先月中旬の日経新聞電子版での記事ベースですが、ありがちで興味深い内容でして、ご参考になれば幸いです。

※この事件が論文化されるとしても、もっと後日になりますので、下記は全て日経新聞の記事をもとに書いております。


■1 6月16日(日)日経朝刊27面(社会)見出し「言葉の応酬、辞職か解雇か」

紙媒体での朝刊でも、上記のとおり同じ記事が出ておりますので、まだお手元に紙面が残っていましたら、ご一読の価値ありです。

記事を私なりに要約をしますと、以下のとおりです。


【事件のポイント】

・運送会社の社長と男性元社員(今の立場の表現に統一します)との「退職に関する言葉の受け取り方」が争点

・得意先から出禁(社長の怒りは収まらず)となった男性元社員が会社に話を聞いてもらえず、「もう勤まらない」と言い捨てた

・それをうけて、社長は「勤まらないなら私物を片付けて」と応じ、男性元社員は会社貸与の携帯電話と保険証を置いて立ち去り、二度と出勤せず

・結論は、東京高裁で、会社側が一定の解決金を支払うことで和解が成立


■2 事件の経緯

詳しく書きますと長くなりますので、要点だけ整理をしますと、

・得意先からの出禁について、社長は激高し「おまえのせいで取引先を出入り禁止になった。
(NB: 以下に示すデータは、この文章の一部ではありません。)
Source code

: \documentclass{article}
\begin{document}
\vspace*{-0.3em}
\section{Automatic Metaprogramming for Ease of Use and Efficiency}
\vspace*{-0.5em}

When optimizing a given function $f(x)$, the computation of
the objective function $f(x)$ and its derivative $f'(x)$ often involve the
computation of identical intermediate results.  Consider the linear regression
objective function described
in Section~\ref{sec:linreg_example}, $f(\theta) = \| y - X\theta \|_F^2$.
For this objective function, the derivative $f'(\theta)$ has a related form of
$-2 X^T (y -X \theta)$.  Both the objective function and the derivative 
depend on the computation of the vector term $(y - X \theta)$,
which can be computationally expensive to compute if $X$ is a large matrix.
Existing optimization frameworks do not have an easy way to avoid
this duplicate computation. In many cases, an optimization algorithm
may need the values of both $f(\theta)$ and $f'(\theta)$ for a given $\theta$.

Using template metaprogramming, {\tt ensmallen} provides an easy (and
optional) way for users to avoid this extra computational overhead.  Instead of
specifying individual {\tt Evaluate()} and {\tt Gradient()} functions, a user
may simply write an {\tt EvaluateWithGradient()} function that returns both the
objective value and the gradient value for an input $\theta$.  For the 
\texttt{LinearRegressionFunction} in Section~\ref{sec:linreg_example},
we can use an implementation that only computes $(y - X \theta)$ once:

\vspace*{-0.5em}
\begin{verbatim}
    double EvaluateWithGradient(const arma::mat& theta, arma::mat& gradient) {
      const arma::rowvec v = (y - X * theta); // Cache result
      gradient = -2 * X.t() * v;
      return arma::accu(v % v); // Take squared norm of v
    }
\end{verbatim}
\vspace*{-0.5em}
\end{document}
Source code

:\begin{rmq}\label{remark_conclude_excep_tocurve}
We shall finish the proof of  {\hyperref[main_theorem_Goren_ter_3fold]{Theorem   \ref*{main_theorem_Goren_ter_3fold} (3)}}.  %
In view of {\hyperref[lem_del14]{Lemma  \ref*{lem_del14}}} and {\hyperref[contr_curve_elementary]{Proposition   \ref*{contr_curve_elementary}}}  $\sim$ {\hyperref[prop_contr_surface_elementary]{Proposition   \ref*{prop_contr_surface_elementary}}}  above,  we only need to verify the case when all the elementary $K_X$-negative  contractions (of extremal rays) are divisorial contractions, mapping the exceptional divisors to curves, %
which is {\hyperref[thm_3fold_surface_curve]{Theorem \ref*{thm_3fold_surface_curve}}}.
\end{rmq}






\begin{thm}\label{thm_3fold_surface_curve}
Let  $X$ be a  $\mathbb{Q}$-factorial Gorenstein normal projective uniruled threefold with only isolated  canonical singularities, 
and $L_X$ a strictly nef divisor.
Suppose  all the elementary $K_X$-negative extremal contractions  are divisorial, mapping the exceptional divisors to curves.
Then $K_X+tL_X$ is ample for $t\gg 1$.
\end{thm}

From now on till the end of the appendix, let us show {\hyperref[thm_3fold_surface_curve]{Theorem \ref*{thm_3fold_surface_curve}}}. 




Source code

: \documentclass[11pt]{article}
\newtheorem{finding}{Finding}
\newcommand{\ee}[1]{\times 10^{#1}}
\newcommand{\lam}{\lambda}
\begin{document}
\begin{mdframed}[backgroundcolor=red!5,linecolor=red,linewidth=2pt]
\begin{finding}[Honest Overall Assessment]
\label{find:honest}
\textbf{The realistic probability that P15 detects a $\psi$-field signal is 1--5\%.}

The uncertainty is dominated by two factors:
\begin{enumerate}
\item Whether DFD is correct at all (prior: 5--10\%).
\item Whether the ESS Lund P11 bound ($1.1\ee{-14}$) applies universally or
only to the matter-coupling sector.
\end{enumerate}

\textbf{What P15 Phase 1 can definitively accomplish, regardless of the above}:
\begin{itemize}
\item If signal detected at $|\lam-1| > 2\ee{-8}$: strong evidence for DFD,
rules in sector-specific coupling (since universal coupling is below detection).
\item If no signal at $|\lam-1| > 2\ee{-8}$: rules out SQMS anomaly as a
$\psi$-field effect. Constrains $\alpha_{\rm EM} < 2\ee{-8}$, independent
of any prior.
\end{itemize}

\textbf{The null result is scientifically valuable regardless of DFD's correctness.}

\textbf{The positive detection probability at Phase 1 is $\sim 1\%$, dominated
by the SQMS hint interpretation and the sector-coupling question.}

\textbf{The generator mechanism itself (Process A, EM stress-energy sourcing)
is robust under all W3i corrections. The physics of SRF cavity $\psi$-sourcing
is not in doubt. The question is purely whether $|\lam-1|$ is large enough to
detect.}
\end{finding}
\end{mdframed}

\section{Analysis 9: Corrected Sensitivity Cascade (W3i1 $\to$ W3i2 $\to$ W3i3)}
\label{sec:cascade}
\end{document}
謝れ、謝れ」と発言

・男性元社員としては身に覚えがなく、改めて話す機会を持ったが、取りつく島もなく「もう勤まらない」と言い捨てた

・上記■1の社長の発言等

・退職後、もんもんとしていた男性元社員が労働審判を申し立て、会社側は「解雇はしていない」と反論

→会社側に150万円の支払いを命じる審判

・話はまとまらず、男性元社員が通常訴訟(東京地裁)を起こす

・東京地裁は、社長の発言を「男性元社員に対する解雇通告と捉えた行動とみて何ら不自然ではない」と判断し、雇用関係は現在もあり、会社側に未払い賃金などの支払い命令

→男性元社員が会社を自ら辞職したとは認められない

・会社側が控訴し、東京高裁で和解が成立し、解決金を支払い事件は決着


■3 東京地裁での争点は、二つの言葉の真意

前提として、業務のミスで社長は男性元社員を叱責したことから事件に展開しました。

ミスが起きなければ叱責もないのですが、創業以来ミスはゼロという会社はないと思いますので、この叱責とその後が重要でした。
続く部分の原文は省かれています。